REQUIRED ACTION: Look through the listing below and report every line that contains "known".

# # #

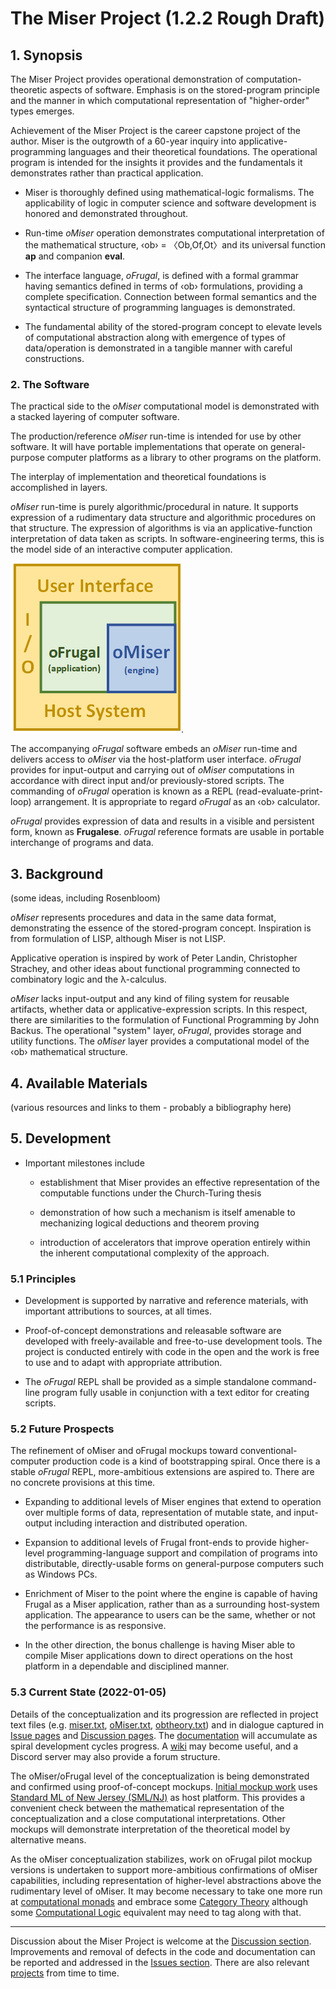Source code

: <!-- README.md 1.2.2               UTF-8                           2023-08-13
     ---1----|----2----|----3----|----4----|----5----|----6----|----7----|---*

                      orcmid/miser Introduction
     -->

# The Miser Project (1.2.2 Rough Draft)

## 1. Synopsis

The Miser Project provides operational demonstration of computation-theoretic
aspects of software.  Emphasis is on the stored-program principle and the
manner in which computational representation of "higher-order" types emerges.

Achievement of the Miser Project is the career capstone project of the author.
Miser is the outgrowth of a 60-year inquiry into applicative-programming
languages and their theoretical foundations.  The operational program is
intended for the insights it provides and the fundamentals it demonstrates
rather than practical application.

* Miser is thoroughly defined using mathematical-logic formalisms.  The
  applicability of logic in computer science and software development is
  honored and demonstrated throughout.

* Run-time *oMiser* operation demonstrates computational interpretation of the
  mathematical structure, ‹ob› = 〈Ob,Of,Ot〉and its universal function
  **ap** and companion **eval**.

* The interface language, *oFrugal*, is defined with a formal grammar having
  semantics defined in terms of ‹ob› formulations, providing a complete
  specification.  Connection between formal semantics and the syntactical
  structure of programming languages is demonstrated.

* The fundamental ability of the stored-program concept to elevate levels of
  computational abstraction along with emergence of types of data/operation is
  demonstrated in a tangible manner with careful constructions.

### 2. The Software

The practical side to the *oMiser* computational model is demonstrated with a
stacked layering of computer software.

The production/reference *oMiser* run-time is intended for use by other
software.  It will have portable implementations that operate on
general-purpose computer platforms as a library to other programs on the
platform.

The interplay of implementation and theoretical foundations is accomplished in
layers.

*oMiser* run-time is purely algorithmic/procedural in
nature.  It supports expression of a rudimentary data structure and
algorithmic procedures on that structure.  The expression of algorithms is via
an applicative-function interpretation of data taken as scripts.  In
software-engineering terms, this is the model side of an interactive computer
application.

![Hosting oFrugal/oMiser](https://github.com/orcmid/miser/blob/master/oMiser/mockups/SML/tutorials/omiser-2017-11-08-0920-1stStack.png).

The accompanying *oFrugal* software embeds an *oMiser* run-time and delivers
access to *oMiser* via the host-platform user interface.  *oFrugal* provides
for input-output and carrying out of *oMiser* computations in accordance with
direct input and/or previously-stored scripts.  The commanding of *oFrugal*
operation is known as a REPL (read-evaluate-print-loop) arrangement.
It is appropriate to regard *oFrugal* as an ‹ob› calculator.

*oFrugal* provides expression of data and results in a visible and
persistent form, known as **Frugalese**.  *oFrugal* reference formats
are usable in portable interchange of programs and data.

## 3. Background

(some ideas, including Rosenbloom)

*oMiser* represents procedures and data in the same data format, demonstrating
the essence of the stored-program concept.  Inspiration is from formulation of
LISP, although Miser is not LISP.

Applicative operation is inspired by work of Peter Landin,
Christopher Strachey, and other ideas about functional programming connected
to combinatory logic and the λ-calculus.

*oMiser* lacks input-output and any kind of filing system for reusable
artifacts, whether data or applicative-expression scripts.  In this respect,
there are similarities to the formulation of Functional Programming by John
Backus.  The operational "system" layer, *oFrugal*, provides storage and
utility functions.  The *oMiser* layer provides a computational model
of the ‹ob› mathematical structure.

## 4. Available Materials

(various resources and links to them - probably a bibliography here)

## 5. Development

* Important milestones include

  * establishment that Miser provides an effective representation of the
    computable functions under the Church-Turing thesis

  * demonstration of how such a mechanism is itself amenable to mechanizing
    logical deductions and theorem proving

  * introduction of accelerators that improve operation entirely within the
    inherent computational complexity of the approach.

### 5.1 Principles

* Development is supported by narrative and reference materials, with
  important attributions to sources, at all times.

* Proof-of-concept demonstrations and releasable software are developed
  with freely-available and free-to-use development tools.  The project
  is conducted entirely with code in the open and the work is free to use and
  to adapt with appropriate attribution.

* The *oFrugal* REPL shall be provided as a simple standalone command-line
  program fully usable in conjunction with a text editor for creating scripts.

### 5.2 Future Prospects

The refinement of oMiser and oFrugal mockups toward conventional-computer
production code is a kind of bootstrapping spiral. Once there is a stable
*oFrugal* REPL, more-ambitious extensions are aspired to.  There are no
concrete provisions at this time.

* Expanding to additional levels of Miser engines that extend to operation
  over multiple forms of data, representation of mutable state, and
  input-output including interaction and distributed operation.

* Expansion to additional levels of Frugal front-ends to provide higher-level
  programming-language support and compilation of programs into distributable,
  directly-usable forms on general-purpose computers such as Windows PCs.

* Enrichment of Miser to the point where the  engine is capable of having
  Frugal as a Miser application, rather than as a
  surrounding host-system application.  The appearance to users can be the
  same, whether or not the performance is as responsive.

* In the other
  direction, the bonus challenge is having Miser able to compile Miser
  applications down to direct operations on the host platform in a dependable
  and disciplined manner.

### 5.3 Current State (2022-01-05)

Details of the conceptualization and its progression are reflected in project
text files (e.g. [miser.txt](miser.txt), [oMiser.txt](oMiser/oMiser.txt),
[obtheory.txt](oMiser/obtheory.txt)) and in dialogue captured in
[Issue pages](https://github.com/orcmid/miser/issues) and
[Discussion pages](https://github.com/orcmid/miser/discussions).  The
[documentation](https://orcmid.github.io/miser/) will accumulate as spiral
development cycles progress. A [wiki](https://github.com/orcmid/miser/wiki)
may become useful, and a Discord server may also provide a forum structure.

The oMiser/oFrugal level of the conceptualization is being demonstrated
and confirmed using proof-of-concept mockups.
[Initial mockup work](oMiser/mockups/mockups.txt) uses
[Standard ML of New Jersey (SML/NJ)](https://www.smlnj.org/) as host platform.
This provides a convenient check between the mathematical representation of
the conceptualization and a close computational interpretations.  Other
mockups will demonstrate interpretation of the theoretical model by
alternative means.

As the oMiser conceptualization stabilizes, work on oFrugal pilot mockup
versions is undertaken to support more-ambitious confirmations of oMiser
capabilities, including representation of higher-level abstractions above the
rudimentary level of oMiser.  It may become necessary to take one more run at
[computational monads](https://en.wikipedia.org/wiki/Monad_(functional_programming))
and embrace some
[Category Theory](https://en.wikipedia.org/wiki/Category_theory)
although some
[Computational Logic](https://www.cs.utexas.edu/users/moore/acl2/) equivalent
may need to tag along with that.

----

Discussion about the Miser Project is welcome at the
[Discussion section](https://github.com/orcmid/miser/discussions).
Improvements and removal of defects in the code and documentation can be
reported and addressed in the
[Issues section](https://github.com/orcmid/miser/issues).  There are also
relevant [projects](https://github.com/orcmid/miser/projects?type=classic)
from time to time.

<!-- ---1----|----2----|----3----|----4----|----5----|----6----|----7----|--*

     1.2.2 2023-08-13T21:28Z Mostly-stable draft
     1.2.1 2023-08-13T17:30Z Continued re-arrangement and proofing
     1.2.0 2023-08-13T15:34Z Rough Draft re-arrangement for proofing
     1.1.0 2022-01-05T21:49Z Smoothing and Revision of Text, Progression,
           Current State
     1.0.1 2018-08-26 Added TODOs and 5Ps placeholer
     1.0.0 2018-01-11 Initial Stable README

                           end of miser/README.md
     -->
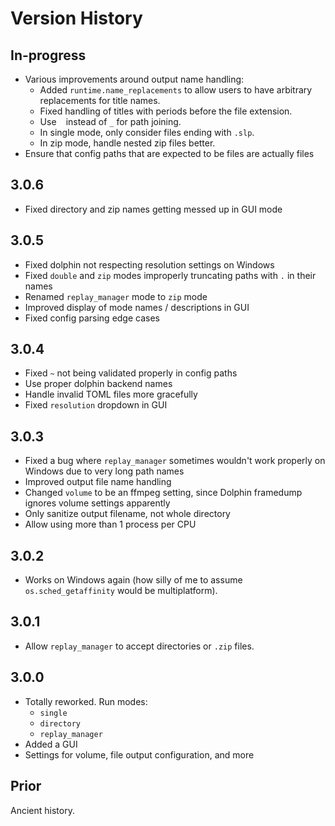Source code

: # Version History

## In-progress

- Various improvements around output name handling:
    - Added `runtime.name_replacements` to allow users to have arbitrary
      replacements for title names.
    - Fixed handling of titles with periods before the file extension.
    - Use ` ` instead of `_` for path joining.
    - In single mode, only consider files ending with `.slp`.
    - In zip mode, handle nested zip files better.
- Ensure that config paths that are expected to be files are actually files

## 3.0.6

- Fixed directory and zip names getting messed up in GUI mode

## 3.0.5

- Fixed dolphin not respecting resolution settings on Windows
- Fixed `double` and `zip` modes improperly truncating paths with `.` in their
  names
- Renamed `replay_manager` mode to `zip` mode
- Improved display of mode names / descriptions in GUI
- Fixed config parsing edge cases

## 3.0.4

- Fixed `~` not being validated properly in config paths
- Use proper dolphin backend names
- Handle invalid TOML files more gracefully
- Fixed `resolution` dropdown in GUI

## 3.0.3

- Fixed a bug where `replay_manager` sometimes wouldn't work properly on
  Windows due to very long path names
- Improved output file name handling
- Changed `volume` to be an ffmpeg setting, since Dolphin framedump ignores
  volume settings apparently
- Only sanitize output filename, not whole directory
- Allow using more than 1 process per CPU

## 3.0.2

- Works on Windows again (how silly of me to assume `os.sched_getaffinity` would
  be multiplatform).

## 3.0.1

- Allow `replay_manager` to accept directories or `.zip` files.

## 3.0.0

- Totally reworked. Run modes:
    - `single`
    - `directory`
    - `replay_manager`
- Added a GUI
- Settings for volume, file output configuration, and more

## Prior

Ancient history.
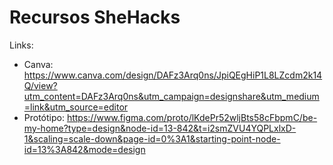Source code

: # Recursos SheHacks

Links: 
- Canva: https://www.canva.com/design/DAFz3Arq0ns/JpiQEgHiP1L8LZcdm2k14Q/view?utm_content=DAFz3Arq0ns&utm_campaign=designshare&utm_medium=link&utm_source=editor
- Protótipo: https://www.figma.com/proto/lKdePr52wljBts58cFbpmC/be-my-home?type=design&node-id=13-842&t=i2smZVU4YQPLxlxD-1&scaling=scale-down&page-id=0%3A1&starting-point-node-id=13%3A842&mode=design
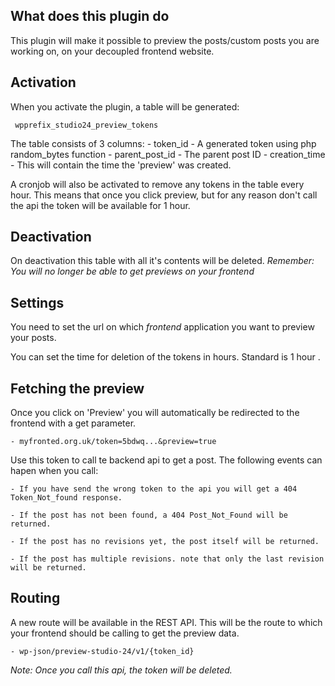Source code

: ## What does this plugin do ##

This plugin will make it possible to preview the posts/custom posts you 
are working on, on your decoupled frontend website.

## Activation ##

When you activate the plugin, a table will be generated:
	 
	 wpprefix_studio24_preview_tokens

The table consists of 3 columns:
	- token_id
		- A generated token using php random_bytes function
	- parent_post_id
		- The parent post ID
	- creation_time
		- This will contain the time the 'preview' was created.

A cronjob will also be activated to remove any tokens in the table every hour. This means that once you click preview, but for any reason don't call the api the token will be available for 1 hour.

## Deactivation ##

On deactivation this table with all it's contents will be deleted.
*Remember: You will no longer be able to get previews on your frontend*

## Settings ##

You need to set the url on which *frontend* application you want to preview your posts.

You can set the time for deletion of the tokens in hours. Standard is 1 hour
.
## Fetching the preview ##

Once you click on 'Preview' you will automatically be redirected to the frontend with a get parameter.

	- myfronted.org.uk/token=5bdwq...&preview=true

Use this token to call te backend api to get a post. The following events can hapen when you call:
	
	- If you have send the wrong token to the api you will get a 404 Token_Not_found response.

	- If the post has not been found, a 404 Post_Not_Found will be returned.

	- If the post has no revisions yet, the post itself will be returned.

	- If the post has multiple revisions. note that only the last revision will be returned.

## Routing ##

A new route will be available in the REST API. This will be the route to which your frontend should be calling to get the preview data.
	
	- wp-json/preview-studio-24/v1/{token_id}

*Note: Once you call this api, the token will be deleted.*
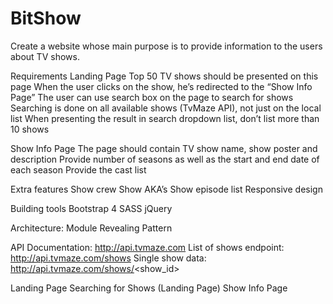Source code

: 
# BitShow 

Create a website whose main purpose is to provide information to the users about TV shows.

Requirements 
Landing Page
Top 50 TV shows should be presented on this page
When the user clicks on the show, he’s redirected to the “Show Info Page”
The user can use search box on the page to search for shows
Searching is done on all available shows (TvMaze API), not just on the local list
When presenting the result in search dropdown list, don’t list more than 10 shows

Show Info Page
The page should contain TV show name, show poster and description
Provide number of seasons as well as the start and end date of each season
Provide the cast list

Extra features
Show crew
Show AKA’s
Show episode list
Responsive design

Building tools
    Bootstrap 4
    SASS
    jQuery

Architecture:
    Module Revealing Pattern
    
API
Documentation: http://api.tvmaze.com
List of shows endpoint: http://api.tvmaze.com/shows
Single show data: http://api.tvmaze.com/shows/<show_id>

Landing Page
Searching for Shows (Landing Page)
Show Info Page
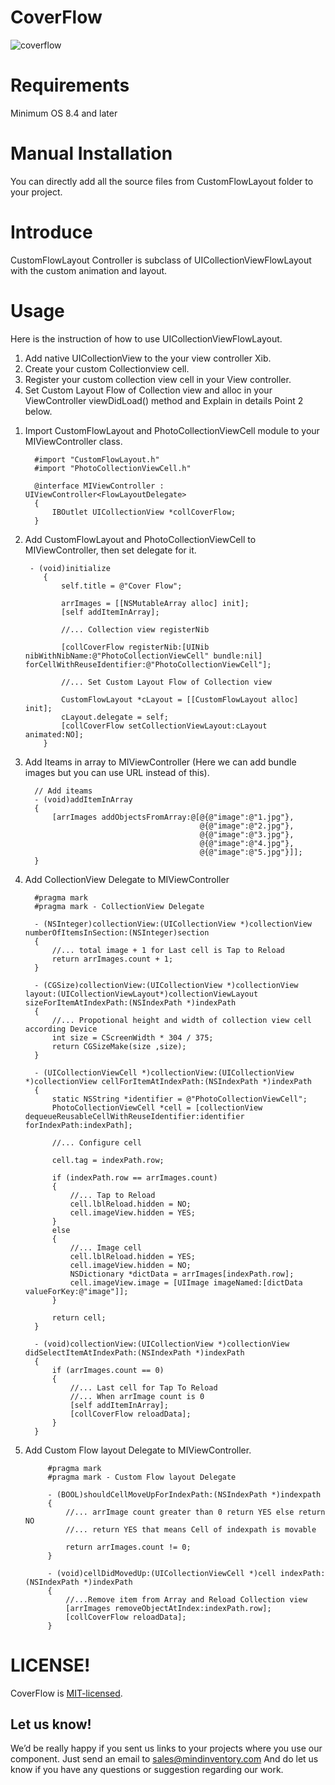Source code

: # CoverFlow
![coverflow](https://user-images.githubusercontent.com/4393462/29405802-9c921660-835c-11e7-9edc-b0df915b4f68.gif)

# Requirements
Minimum OS 8.4 and later

# Manual Installation
You can directly add all the source files from CustomFlowLayout folder to your project.

# Introduce
CustomFlowLayout Controller is subclass of UICollectionViewFlowLayout with the custom animation and layout.


# Usage
Here is the instruction of how to use UICollectionViewFlowLayout.
1) Add native UICollectionView to the your view controller Xib.
2) Create your custom Collectionview cell.
3) Register your custom collection view cell in your View controller.
4) Set Custom Layout Flow of Collection view and alloc in your ViewController viewDidLoad() method and Explain in details Point 2 below.


1. Import CustomFlowLayout and PhotoCollectionViewCell module to your MIViewController class.
   
         #import "CustomFlowLayout.h"
         #import "PhotoCollectionViewCell.h"

         @interface MIViewController : UIViewController<FlowLayoutDelegate>
         {
             IBOutlet UICollectionView *collCoverFlow;
         }
     
 2. Add CustomFlowLayout and PhotoCollectionViewCell to MIViewController, then set delegate for it.
 
         - (void)initialize
            {
                self.title = @"Cover Flow";

                arrImages = [[NSMutableArray alloc] init];
                [self addItemInArray];

                //... Collection view registerNib

                [collCoverFlow registerNib:[UINib nibWithNibName:@"PhotoCollectionViewCell" bundle:nil] forCellWithReuseIdentifier:@"PhotoCollectionViewCell"];

                //... Set Custom Layout Flow of Collection view

                CustomFlowLayout *cLayout = [[CustomFlowLayout alloc] init];
                cLayout.delegate = self;
                [collCoverFlow setCollectionViewLayout:cLayout animated:NO];
            }

3. Add Iteams in array to MIViewController (Here we can add bundle images but you can use URL instead of this).

         // Add iteams
         - (void)addItemInArray
         {
             [arrImages addObjectsFromArray:@[@{@"image":@"1.jpg"},
                                              @{@"image":@"2.jpg"},
                                              @{@"image":@"3.jpg"},
                                              @{@"image":@"4.jpg"},
                                              @{@"image":@"5.jpg"}]];
         }
         
4. Add CollectionView Delegate to MIViewController

         #pragma mark
         #pragma mark - CollectionView Delegate

         - (NSInteger)collectionView:(UICollectionView *)collectionView numberOfItemsInSection:(NSInteger)section
         {
             //... total image + 1 for Last cell is Tap to Reload
             return arrImages.count + 1;
         }

         - (CGSize)collectionView:(UICollectionView *)collectionView layout:(UICollectionViewLayout*)collectionViewLayout sizeForItemAtIndexPath:(NSIndexPath *)indexPath
         {
             //... Propotional height and width of collection view cell according Device
             int size = CScreenWidth * 304 / 375;
             return CGSizeMake(size ,size);
         }

         - (UICollectionViewCell *)collectionView:(UICollectionView *)collectionView cellForItemAtIndexPath:(NSIndexPath *)indexPath
         {
             static NSString *identifier = @"PhotoCollectionViewCell";
             PhotoCollectionViewCell *cell = [collectionView dequeueReusableCellWithReuseIdentifier:identifier forIndexPath:indexPath];

             //... Configure cell

             cell.tag = indexPath.row;

             if (indexPath.row == arrImages.count)
             {
                 //... Tap to Reload
                 cell.lblReload.hidden = NO;
                 cell.imageView.hidden = YES;
             }
             else
             {
                 //... Image cell
                 cell.lblReload.hidden = YES;
                 cell.imageView.hidden = NO;
                 NSDictionary *dictData = arrImages[indexPath.row];
                 cell.imageView.image = [UIImage imageNamed:[dictData valueForKey:@"image"]];
             }

             return cell;
         }

         - (void)collectionView:(UICollectionView *)collectionView didSelectItemAtIndexPath:(NSIndexPath *)indexPath
         {
             if (arrImages.count == 0)
             {
                 //... Last cell for Tap To Reload
                 //... When arrImage count is 0
                 [self addItemInArray];
                 [collCoverFlow reloadData];
             }
         }

5. Add Custom Flow layout Delegate to MIViewController.

            #pragma mark
            #pragma mark - Custom Flow layout Delegate

            - (BOOL)shouldCellMoveUpForIndexPath:(NSIndexPath *)indexpath
            {
                //... arrImage count greater than 0 return YES else return NO
                //... return YES that means Cell of indexpath is movable

                return arrImages.count != 0;
            }

            - (void)cellDidMovedUp:(UICollectionViewCell *)cell indexPath:(NSIndexPath *)indexPath
            {
                //...Remove item from Array and Reload Collection view
                [arrImages removeObjectAtIndex:indexPath.row];
                [collCoverFlow reloadData];
            }
            
# LICENSE!

CoverFlow is [MIT-licensed](https://github.com/mindinventory/CoverFlow/blob/master/LICENSE).

## Let us know!
We’d be really happy if you sent us links to your projects where you use our component. Just send an email to sales@mindinventory.com And do let us know if you have any questions or suggestion regarding our work.
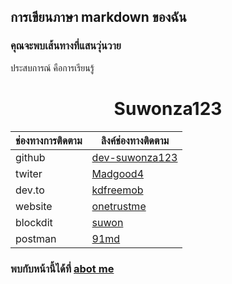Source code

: ## การเขียนภาษา markdown ของฉัน

### คุณจะพบเส้นทางที่แสนวุ่นวาย

ประสบการณ์ คือการเรียนรู้

<center>
  <h1> Suwonza123 </h1>
</center>

| ช่องทางการติดตาม | ลิงค์ช่องทางติดตาม |
| --------- | ---------- |
|   github   |    [dev-suwonza123](https://github.com/dev-suwonza123)   |
|   twiter   |    [Madgood4](https://twitter.com/Madgood4)   |
|   dev.to   |    [kdfreemob](https://dev.to/kdfreemob.com)   |
|   website   |    [onetrustme](https://app.onetrustme.com)   |
|  blockdit   |    [suwon](https://www.blockdit.com/suwon) |
|  postman    |    [91md](https://www.postman.com/91md)  |

### พบกับหน้านี้ได้ที่  [abot me](https://app.onetrustme.com)
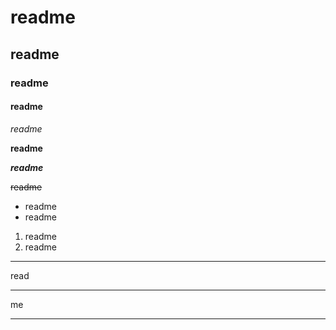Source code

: # readme

## readme

### readme

#### readme

*readme*

**readme**

***readme***

~~readme~~

* readme
* readme

1. readme
2. readme

---

read

---

me

---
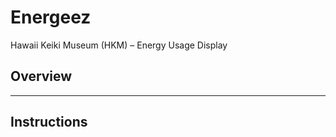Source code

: <h1>Energeez</h1>

<p>Hawaii Keiki Museum (HKM) – Energy Usage Display</p>

<h2>Overview</h2>
<p></p>

<hr>

<h2>Instructions</h2>
<p></p>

# # #

THE ANSWER:
operation is known as a REPL (read-evaluate-print-loop) arrangement.
persistent form, known as **Frugalese**.  *oFrugal* reference formats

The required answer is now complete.